(RECORDS Opens)

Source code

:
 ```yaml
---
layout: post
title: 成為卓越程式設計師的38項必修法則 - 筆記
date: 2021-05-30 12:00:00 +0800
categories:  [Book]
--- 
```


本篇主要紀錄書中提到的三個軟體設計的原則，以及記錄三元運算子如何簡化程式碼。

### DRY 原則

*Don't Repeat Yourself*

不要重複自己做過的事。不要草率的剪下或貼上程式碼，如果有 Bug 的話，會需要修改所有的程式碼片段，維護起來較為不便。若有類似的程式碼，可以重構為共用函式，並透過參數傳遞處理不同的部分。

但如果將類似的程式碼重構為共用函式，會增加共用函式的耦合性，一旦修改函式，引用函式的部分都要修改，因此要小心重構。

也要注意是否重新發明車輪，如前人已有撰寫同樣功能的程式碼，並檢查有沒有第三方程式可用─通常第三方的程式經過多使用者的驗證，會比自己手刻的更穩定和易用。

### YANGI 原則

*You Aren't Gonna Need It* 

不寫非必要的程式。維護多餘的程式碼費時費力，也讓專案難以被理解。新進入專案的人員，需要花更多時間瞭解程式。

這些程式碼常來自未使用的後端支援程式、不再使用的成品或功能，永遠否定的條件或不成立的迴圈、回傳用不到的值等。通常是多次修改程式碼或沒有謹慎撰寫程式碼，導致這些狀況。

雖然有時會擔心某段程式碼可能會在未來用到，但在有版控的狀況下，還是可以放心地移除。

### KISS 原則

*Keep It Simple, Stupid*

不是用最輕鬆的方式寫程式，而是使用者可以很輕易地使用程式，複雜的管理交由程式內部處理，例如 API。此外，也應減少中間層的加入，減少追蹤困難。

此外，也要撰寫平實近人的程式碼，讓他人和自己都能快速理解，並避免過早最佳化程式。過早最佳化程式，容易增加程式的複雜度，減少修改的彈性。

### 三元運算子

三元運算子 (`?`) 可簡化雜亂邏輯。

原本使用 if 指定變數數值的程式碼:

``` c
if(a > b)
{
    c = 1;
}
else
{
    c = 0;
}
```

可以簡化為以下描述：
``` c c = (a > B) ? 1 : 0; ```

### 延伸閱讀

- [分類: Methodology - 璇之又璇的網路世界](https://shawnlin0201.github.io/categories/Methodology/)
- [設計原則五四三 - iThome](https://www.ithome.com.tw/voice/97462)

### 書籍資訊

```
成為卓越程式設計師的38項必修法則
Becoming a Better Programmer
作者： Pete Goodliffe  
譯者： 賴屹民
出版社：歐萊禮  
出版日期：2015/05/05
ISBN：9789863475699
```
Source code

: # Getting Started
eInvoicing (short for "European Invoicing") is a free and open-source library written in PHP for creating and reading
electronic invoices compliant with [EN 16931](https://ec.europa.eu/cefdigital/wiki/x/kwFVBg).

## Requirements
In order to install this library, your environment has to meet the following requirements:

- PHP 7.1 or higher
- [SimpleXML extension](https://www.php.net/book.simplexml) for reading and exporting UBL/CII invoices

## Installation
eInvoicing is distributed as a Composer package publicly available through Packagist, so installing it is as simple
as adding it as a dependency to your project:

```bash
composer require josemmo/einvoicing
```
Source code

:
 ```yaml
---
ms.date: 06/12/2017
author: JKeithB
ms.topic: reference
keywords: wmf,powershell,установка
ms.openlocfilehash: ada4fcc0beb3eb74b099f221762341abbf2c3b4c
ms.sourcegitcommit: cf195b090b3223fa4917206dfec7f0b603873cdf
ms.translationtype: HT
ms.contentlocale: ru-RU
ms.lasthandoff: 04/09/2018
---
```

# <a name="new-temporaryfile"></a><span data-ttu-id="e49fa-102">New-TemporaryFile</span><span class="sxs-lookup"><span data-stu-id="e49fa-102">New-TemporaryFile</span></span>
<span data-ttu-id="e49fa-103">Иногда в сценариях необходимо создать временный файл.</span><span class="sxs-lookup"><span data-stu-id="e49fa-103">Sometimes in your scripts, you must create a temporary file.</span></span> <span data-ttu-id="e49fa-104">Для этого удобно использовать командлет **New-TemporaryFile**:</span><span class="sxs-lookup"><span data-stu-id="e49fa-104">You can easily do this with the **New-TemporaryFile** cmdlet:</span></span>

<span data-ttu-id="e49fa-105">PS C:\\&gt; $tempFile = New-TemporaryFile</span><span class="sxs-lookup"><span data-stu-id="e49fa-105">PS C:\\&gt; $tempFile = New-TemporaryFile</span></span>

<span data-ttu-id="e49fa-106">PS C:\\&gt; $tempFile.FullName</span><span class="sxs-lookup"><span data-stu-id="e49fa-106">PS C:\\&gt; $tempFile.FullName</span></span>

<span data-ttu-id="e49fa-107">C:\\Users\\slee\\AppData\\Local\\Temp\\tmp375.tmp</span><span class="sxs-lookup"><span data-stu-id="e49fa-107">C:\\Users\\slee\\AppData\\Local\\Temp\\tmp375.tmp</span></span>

(RECORDS Closes)

If a line of the records above holds the word "data", show it.

# <a name="new-temporaryfile"></a><span data-ttu-id="e49fa-102">New-TemporaryFile</span><span class="sxs-lookup"><span data-stu-id="e49fa-102">New-TemporaryFile</span></span>
<span data-ttu-id="e49fa-103">Иногда в сценариях необходимо создать временный файл.</span><span class="sxs-lookup"><span data-stu-id="e49fa-103">Sometimes in your scripts, you must create a temporary file.</span></span> <span data-ttu-id="e49fa-104">Для этого удобно использовать командлет **New-TemporaryFile**:</span><span class="sxs-lookup"><span data-stu-id="e49fa-104">You can easily do this with the **New-TemporaryFile** cmdlet:</span></span>
<span data-ttu-id="e49fa-105">PS C:\\&gt; $tempFile = New-TemporaryFile</span><span class="sxs-lookup"><span data-stu-id="e49fa-105">PS C:\\&gt; $tempFile = New-TemporaryFile</span></span>
<span data-ttu-id="e49fa-106">PS C:\\&gt; $tempFile.FullName</span><span class="sxs-lookup"><span data-stu-id="e49fa-106">PS C:\\&gt; $tempFile.FullName</span></span>
<span data-ttu-id="e49fa-107">C:\\Users\\slee\\AppData\\Local\\Temp\\tmp375.tmp</span><span class="sxs-lookup"><span data-stu-id="e49fa-107">C:\\Users\\slee\\AppData\\Local\\Temp\\tmp375.tmp</span></span>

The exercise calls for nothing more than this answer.